Kakuban surimono, pêcheur sur un rocher fumant un kiseru, par Katsushika Hokusai.
 
Couple de rokurokubi (轆轤首), la femme avec un kiseru par Katsushika Hokusai.
 
Japonaise et matériel pour fumer, attribué à Adolfo Farsari (période Meiji).

Dans la seconde moitié du XVIe siècle, les Portugais introduisent le tabac au Japon. Les Japonais adoptent rapidement l'usage du tabac malgré la prohibition et la production et la consommation de tabac se développent. Dès la fin du XVIe siècle, le kiseru sert à le fumer.

Pendant près de trois siècles, le kiseru est quasiment la seule façon de fumer le tabac au Japon.
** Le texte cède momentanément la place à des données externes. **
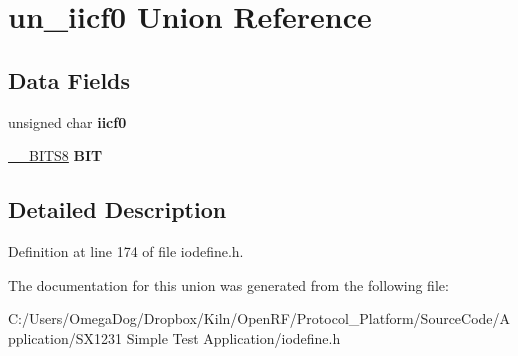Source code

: \hypertarget{unionun__iicf0}{\section{un\-\_\-iicf0 Union Reference}
\label{unionun__iicf0}
}
\subsection*{Data Fields}
\begin{DoxyCompactItemize}
\item 
\hypertarget{unionun__iicf0_a7c9b37f2b6e99766bb56f9d0b30065a7}{unsigned char {\bfseries iicf0}}\label{unionun__iicf0_a7c9b37f2b6e99766bb56f9d0b30065a7}

\item 
\hypertarget{unionun__iicf0_a22a262fe91006757d2c34650af9d70fa}{\hyperlink{struct_____b_i_t_s8}{\-\_\-\-\_\-\-B\-I\-T\-S8} {\bfseries B\-I\-T}}\label{unionun__iicf0_a22a262fe91006757d2c34650af9d70fa}

\end{DoxyCompactItemize}


\subsection{Detailed Description}


Definition at line 174 of file iodefine.\-h.



The documentation for this union was generated from the following file\-:\begin{DoxyCompactItemize}
\item 
C\-:/\-Users/\-Omega\-Dog/\-Dropbox/\-Kiln/\-Open\-R\-F/\-Protocol\-\_\-\-Platform/\-Source\-Code/\-Application/\-S\-X1231 Simple Test Application/iodefine.\-h\end{DoxyCompactItemize}
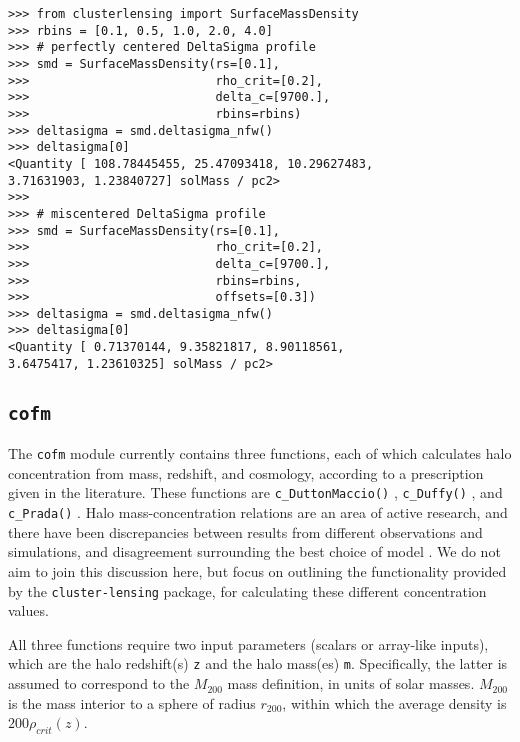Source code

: \documentclass[twocolumn]{aastex6}
\newcommand{\code}{\lstinline[style=codeintext]}
\newcommand{\hcode}{\large\normalfont\texttt} %
\begin{document}
\begin{verbatim}
>>> from clusterlensing import SurfaceMassDensity
>>> rbins = [0.1, 0.5, 1.0, 2.0, 4.0]
>>> # perfectly centered DeltaSigma profile
>>> smd = SurfaceMassDensity(rs=[0.1],
>>>                          rho_crit=[0.2],
>>>                          delta_c=[9700.],
>>>                          rbins=rbins)
>>> deltasigma = smd.deltasigma_nfw()
>>> deltasigma[0]
<Quantity [ 108.78445455, 25.47093418, 10.29627483,
3.71631903, 1.23840727] solMass / pc2>
>>> 
>>> # miscentered DeltaSigma profile
>>> smd = SurfaceMassDensity(rs=[0.1],
>>>                          rho_crit=[0.2],
>>>                          delta_c=[9700.],
>>>                          rbins=rbins,
>>>                          offsets=[0.3])
>>> deltasigma = smd.deltasigma_nfw()
>>> deltasigma[0]
<Quantity [ 0.71370144, 9.35821817, 8.90118561,
3.6475417, 1.23610325] solMass / pc2>
\end{verbatim}


\subsection{\hcode{cofm}}
\label{cofm}

The \code{cofm} module currently contains three functions, each of which calculates halo concentration from mass, redshift, and cosmology, according to a prescription given in the literature. These functions are \code{c_DuttonMaccio()} \citep[for calculations following][]{Dutton14}, \code{c_Duffy()} \citep[following][]{Duffy08}, and \code{c_Prada()} \citep[for][]{Prada12}. Halo mass-concentration relations are an area of active research, and there have been discrepancies between results from different observations and simulations, and disagreement surrounding the best choice of model \citep[see e.g.][]{Dutton14, Klypin16}. We do not aim to join this discussion here, but focus on outlining the functionality provided by the \code{cluster-lensing} package, for calculating these different concentration values.

All three functions require two input parameters (scalars or array-like inputs), which are the halo redshift(s) \code{z} and the halo mass(es) \code{m}. Specifically, the latter is assumed to correspond to the $M_{200}$ mass definition, in units of solar masses. $M_{200}$ is the mass interior to a sphere of radius $r_{200}$, within which the average density is $200\rho_{crit}(z)$.
\end{document}
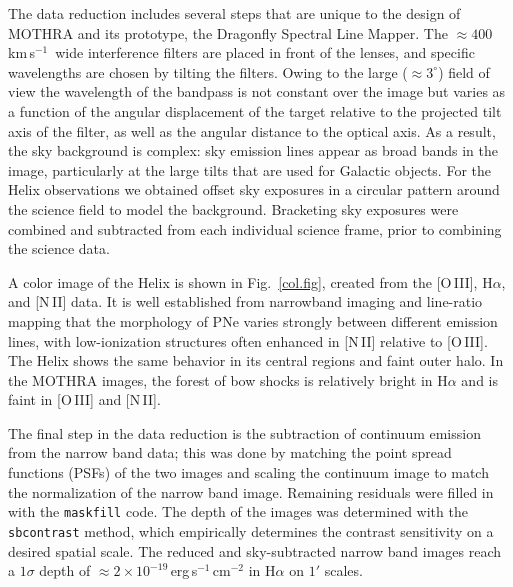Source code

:\documentclass{nature_arxiv}
\newcommand{\kms}{km\,s$^{-1}$}
\begin{document}
\begin{methods}
The data reduction includes several steps that are unique to
the design of MOTHRA and its prototype, the Dragonfly Spectral Line
Mapper.\cite{lokhorst:24,chen:25}
The $\approx 400$\,\kms\ wide
interference filters are placed in front of the lenses,
and specific wavelengths are chosen
by tilting the filters. Owing to the large
($\approx 3^{\circ}$) field of view
the wavelength of the bandpass is not constant over the image
but varies as a function of the angular displacement of the target relative to the projected tilt axis of the filter, as well as the angular distance
to the optical axis.
As a result, the sky background is complex:
sky emission lines appear as broad bands in the image,
particularly at the large tilts that are used for Galactic objects.\cite{lokhorst:24}
For the Helix observations we obtained offset sky exposures in a circular
pattern around the science field to model the background. Bracketing
sky exposures were combined and subtracted from each individual science frame,
prior to combining the science data.

A color image of the Helix is shown in Fig.\ \ref{col.fig}, created from
the [O\,III], H$\alpha$, and [N\,II] data.
It is well established from narrowband imaging and line-ratio mapping that the
morphology of PNe
varies strongly between different emission lines, with low-ionization structures often enhanced in [N\,II] relative to [O\,III].\cite{balick87,corradi96,goncalves01}
The Helix shows the same behavior in its central regions and faint outer halo.\cite{odell:04,richer08,vandesteene15}
In the MOTHRA images, the forest of bow shocks is relatively bright
in H$\alpha$ and is faint in [O\,III] and [N\,II].

The final step in the data reduction is the subtraction of continuum emission
from the narrow band data;
this was done by matching the point spread functions (PSFs) of the two images
and scaling the continuum image to match the normalization of the narrow band
image. Remaining residuals were filled in with the {\tt maskfill} code.\cite{maskfill}
The depth of the images was determined with the {\tt sbcontrast} method,
which empirically determines the contrast sensitivity on a desired spatial
scale.\cite{keim:22} The reduced and sky-subtracted narrow band images
reach a $1\sigma$ depth of
$\approx 2\times 10^{-19}$\,erg\,s$^{-1}$\,cm$^{-2}$
in H$\alpha$ on $1'$ scales.












\end{methods}
\end{document}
L’époque d’Edo (1603-1868) est la grande époque des kiseru. Au début du XVIIe siècle, les interdictions levées, l'usage du tabac est implanté dans toutes les classes sociales comme un bien de consommation de luxe. C’est à l'époque de l’usage des kiseru et du tabac kizami, taillé très finement. La haute société pratique la cérémonie du tabac ou voie du tabac (tabako-dō, 煙草道). Comme pour la cérémonie du thé, chanoyu, des règles de politesse et de bienséance sont fixées (les bonnes manières pour recevoir et donner le kiseru).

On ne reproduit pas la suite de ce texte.